▸ **What the task requires**
The reply should hold only the lines from the one with "La sèrie temporal doble" through the end of the data, each given exactly.

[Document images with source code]

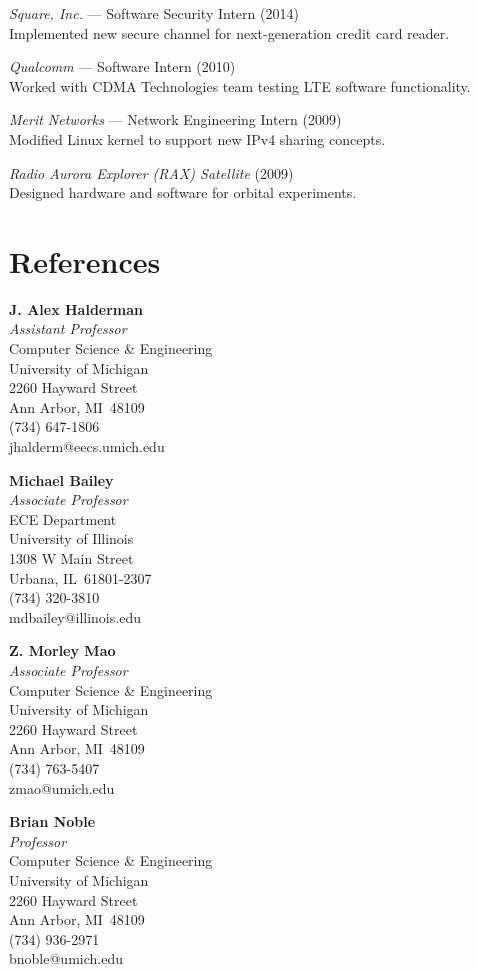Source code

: \documentclass[margin,11pt]{res} %
\begin{document}
    \emph{Square, Inc.} --- Software Security Intern (2014) \\
    Implemented new secure channel for next-generation credit card reader.
    
    \emph{Qualcomm} --- Software Intern (2010) \\
    Worked with CDMA Technologies team testing LTE software functionality.
    
    \emph{Merit Networks} --- Network Engineering Intern (2009) \\
    Modified Linux kernel to support new IPv4 sharing concepts.

    \emph{Radio Aurora Explorer (RAX) Satellite} (2009) \\
    Designed hardware and software for orbital experiments.


\newpage

\vspace{6pt}

\section{\large References}
    
\textbf{J. Alex Halderman}\\
\emph{Assistant Professor}\smallskip\\
Computer Science \& Engineering\\
University of Michigan\\
2260 Hayward Street\\
Ann Arbor, MI \,48109\\
(734) 647-1806\\
jhalderm@eecs.umich.edu
\vspace{6pt}

\textbf{Michael Bailey}\\
    \emph{Associate Professor}\smallskip\\
    {ECE Department\\
    University of Illinois\\
    1308 W Main Street \\
    Urbana, IL \,61801-2307\\
     (734) 320-3810\\
    mdbailey@illinois.edu}
\vspace{6pt}

\textbf{Z. Morley Mao}\\
\emph{Associate Professor}\smallskip\\
Computer Science \& Engineering\\
University of Michigan\\
2260 Hayward Street\\
Ann Arbor, MI \,48109\\
(734) 763-5407\\
zmao@umich.edu
\vspace{6pt}

\textbf{Brian Noble}\\
\emph{Professor}\smallskip\\
Computer Science \& Engineering\\
University of Michigan\\
2260 Hayward Street\\
Ann Arbor, MI \,48109\\
(734) 936-2971\\
bnoble@umich.edu
\vspace{6pt}

\fi
\end{document}
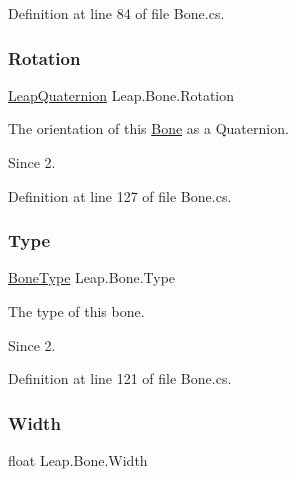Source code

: Definition at line 84 of file Bone.\+cs.

\mbox{\label{class_leap_1_1_bone_a1531c2eecaace7d4532e78f903f3b59a}} 
\subsubsection{\texorpdfstring{Rotation}{Rotation}}
{\footnotesize\ttfamily \mbox{\hyperlink{struct_leap_1_1_leap_quaternion}{Leap\+Quaternion}} Leap.\+Bone.\+Rotation}



The orientation of this \mbox{\hyperlink{class_leap_1_1_bone}{Bone}} as a Quaternion. 

\begin{DoxySince}{Since}
2. 
\end{DoxySince}


Definition at line 127 of file Bone.\+cs.

\mbox{\label{class_leap_1_1_bone_a45b59267b7a357e45ccf28a8c2daf0a6}} 
\subsubsection{\texorpdfstring{Type}{Type}}
{\footnotesize\ttfamily \mbox{\hyperlink{class_leap_1_1_bone_a21054e31cefa7b75f25a026006fdbb1b}{Bone\+Type}} Leap.\+Bone.\+Type}



The type of this bone. 

\begin{DoxySince}{Since}
2. 
\end{DoxySince}


Definition at line 121 of file Bone.\+cs.

\mbox{\label{class_leap_1_1_bone_a1bea3ae48af0c138e0423276191ed8ab}} 
\subsubsection{\texorpdfstring{Width}{Width}}
{\footnotesize\ttfamily float Leap.\+Bone.\+Width}



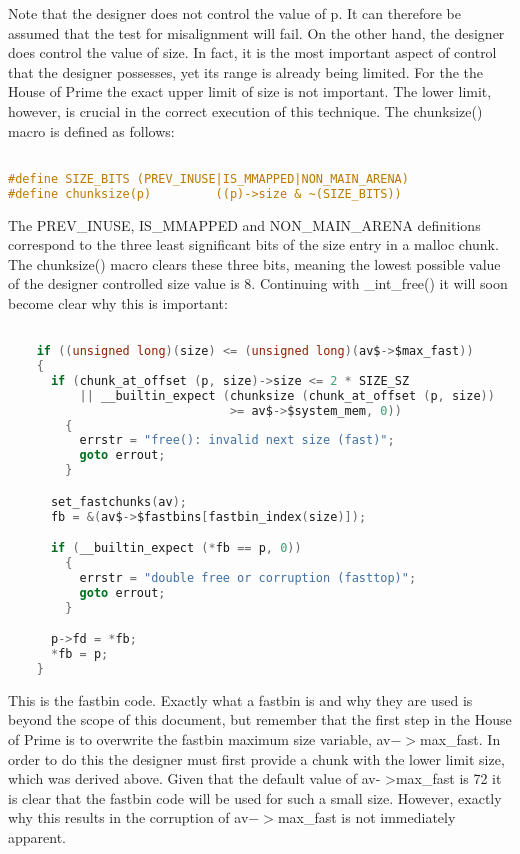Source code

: \documentclass[12pt]{article}
\begin{document}
Note that the designer does not control the value of p. It can
therefore be assumed that the test for misalignment will fail. On
the other hand, the designer does control the value of size. In
fact, it is the most important aspect of control that the designer
possesses, yet its range is already being limited. For the the
House of Prime the exact upper limit of size is not important. The
lower limit, however, is crucial in the correct execution of this
technique. The chunksize() macro is defined as follows:
\begin{lstlisting}[language=C]

#define SIZE_BITS (PREV_INUSE|IS_MMAPPED|NON_MAIN_ARENA)
#define chunksize(p)         ((p)->size & ~(SIZE_BITS))
\end{lstlisting}
The PREV\_INUSE, IS\_MMAPPED and NON\_MAIN\_ARENA definitions
correspond to the three least significant bits of the size entry in
a malloc chunk. The chunksize() macro clears these three bits,
meaning the lowest possible value of the designer controlled size
value is 8. Continuing with \_int\_free() it will soon become clear
why this is important:
\begin{lstlisting}[language=C]

    if ((unsigned long)(size) <= (unsigned long)(av$->$max_fast))
    {
      if (chunk_at_offset (p, size)->size <= 2 * SIZE_SZ
          || __builtin_expect (chunksize (chunk_at_offset (p, size))
                               >= av$->$system_mem, 0))
        {
          errstr = "free(): invalid next size (fast)";
          goto errout;
        }

      set_fastchunks(av);
      fb = &(av$->$fastbins[fastbin_index(size)]);

      if (__builtin_expect (*fb == p, 0))
        {
          errstr = "double free or corruption (fasttop)";
          goto errout;
        }

      p->fd = *fb;
      *fb = p;
    }
\end{lstlisting}
This is the fastbin code. Exactly what a fastbin is and why they
are used is beyond the scope of this document, but remember that
the first step in the House of Prime is to overwrite the fastbin
maximum size variable, av$->$max\_fast. In order to do this the
designer must first provide a chunk with the lower limit size,
which was derived above. Given that the default value of av-
>max\_fast is 72 it is clear that the fastbin code will be used for
such a small size. However, exactly why this results in the
corruption of av$->$max\_fast is not immediately apparent.
\newline
\end{document}
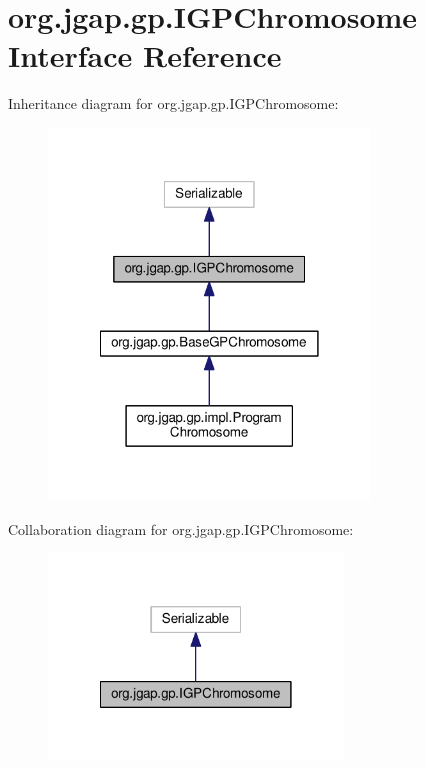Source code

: \hypertarget{interfaceorg_1_1jgap_1_1gp_1_1_i_g_p_chromosome}{\section{org.\-jgap.\-gp.\-I\-G\-P\-Chromosome Interface Reference}
\label{interfaceorg_1_1jgap_1_1gp_1_1_i_g_p_chromosome}
}


Inheritance diagram for org.\-jgap.\-gp.\-I\-G\-P\-Chromosome\-:
\nopagebreak
\begin{figure}[H]
\begin{center}
\leavevmode
\includegraphics[width=242pt]{interfaceorg_1_1jgap_1_1gp_1_1_i_g_p_chromosome__inherit__graph}
\end{center}
\end{figure}


Collaboration diagram for org.\-jgap.\-gp.\-I\-G\-P\-Chromosome\-:
\nopagebreak
\begin{figure}[H]
\begin{center}
\leavevmode
\includegraphics[width=222pt]{interfaceorg_1_1jgap_1_1gp_1_1_i_g_p_chromosome__coll__graph}
\end{center}
\end{figure}
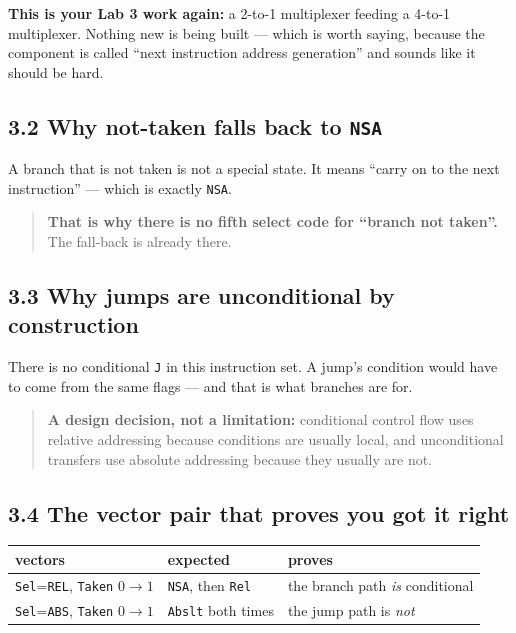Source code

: \documentclass[11pt]{article}
\newcommand{\code}[1]{\texttt{#1}}
\begin{document}
\textbf{This is your Lab 3 work again:} a 2-to-1 multiplexer feeding a 4-to-1
multiplexer. Nothing new is being built --- which is worth saying, because the
component is called ``next instruction address generation'' and sounds like it
should be hard.

\subsection*{3.2 Why not-taken falls back to \code{NSA}}

A branch that is not taken is not a special state. It means ``carry on to the next
instruction'' --- which is exactly \code{NSA}.

\begin{quote}
\textbf{That is why there is no fifth select code for ``branch not taken''.} The
fall-back is already there.
\end{quote}

\subsection*{3.3 Why jumps are unconditional by construction}

There is no conditional \code{J} in this instruction set. A jump's condition would
have to come from the same flags --- and that is what branches are for.

\begin{quote}
\textbf{A design decision, not a limitation:} conditional control flow uses
relative addressing because conditions are usually local, and unconditional
transfers use absolute addressing because they usually are not.
\end{quote}

\subsection*{3.4 The vector pair that proves you got it right}

\begin{center}
\begin{tabular}{lll}
\toprule
vectors & expected & proves \\
\midrule
\code{Sel}=\code{REL}, \code{Taken} $0 \to 1$ & \code{NSA}, then \code{Rel} & the branch path \emph{is} conditional \\
\code{Sel}=\code{ABS}, \code{Taken} $0 \to 1$ & \code{Abslt} both times & the jump path is \emph{not} \\
\bottomrule
\end{tabular}
\end{center}
\end{document}
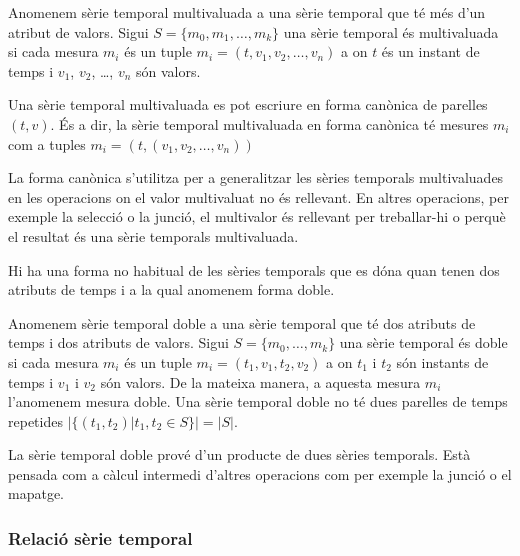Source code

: \begin{definition}
  Anomenem sèrie temporal multivaluada a una sèrie temporal que té més
  d'un atribut de valors.  Sigui $S = \{ m_0, m_1 , \dotsc, m_k \}$
  una sèrie temporal és multivaluada si cada mesura $m_i$ és un tuple
  $m_i=(t,v_1,v_2,\dotsc,v_n)$ a on $t$ és un instant de temps i
  $v_1$, $v_2$, \dots, $v_n$ són valors. 

  Una sèrie temporal multivaluada es pot escriure en forma canònica de
  parelles $(t,v)$. És a dir, la sèrie temporal multivaluada en
  forma canònica té mesures $m_i$ com a tuples
  $m_i=(t,(v_1,v_2,\dotsc,v_n))$
\end{definition}

La forma canònica s'utilitza per a generalitzar les sèries temporals
multivaluades en les operacions on el valor multivaluat no és
rellevant. En altres operacions, per exemple la selecció o la junció,
el multivalor és rellevant per treballar-hi o perquè el resultat és
una sèrie temporals multivaluada. 



Hi ha una forma no habitual de les sèries temporals que es dóna quan
tenen dos atributs de temps i a la qual anomenem forma doble.

\begin{definition}
  \label{def:sgst:st-doble}
  Anomenem sèrie temporal doble a una sèrie temporal que té dos
  atributs de temps i dos atributs de valors. Sigui $S =\{m_0, \dotsc,
  m_k\}$ una sèrie temporal és doble si cada mesura $m_i$ és un tuple
  $m_i=(t_1,v_1,t_2,v_2)$ a on $t_1$ i $t_2$ són instants de temps i
  $v_1$ i $v_2$ són valors. De la mateixa manera, a aquesta mesura
  $m_i$ l'anomenem mesura doble.  Una sèrie temporal doble no té dues
  parelles de temps repetides $|\{(t_1,t_2) | t_1,t_2\in S\}| = |S|$.
\end{definition}

La sèrie temporal doble prové d'un producte de dues sèries
temporals. Està pensada com a càlcul intermedi d'altres operacions com
per exemple la junció o el mapatge. 









\subsubsection{Relació sèrie temporal}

▸ **Completed exercise**
La sèrie temporal doble prové d'un producte de dues sèries
temporals. Està pensada com a càlcul intermedi d'altres operacions com
per exemple la junció o el mapatge. 









\subsubsection{Relació sèrie temporal}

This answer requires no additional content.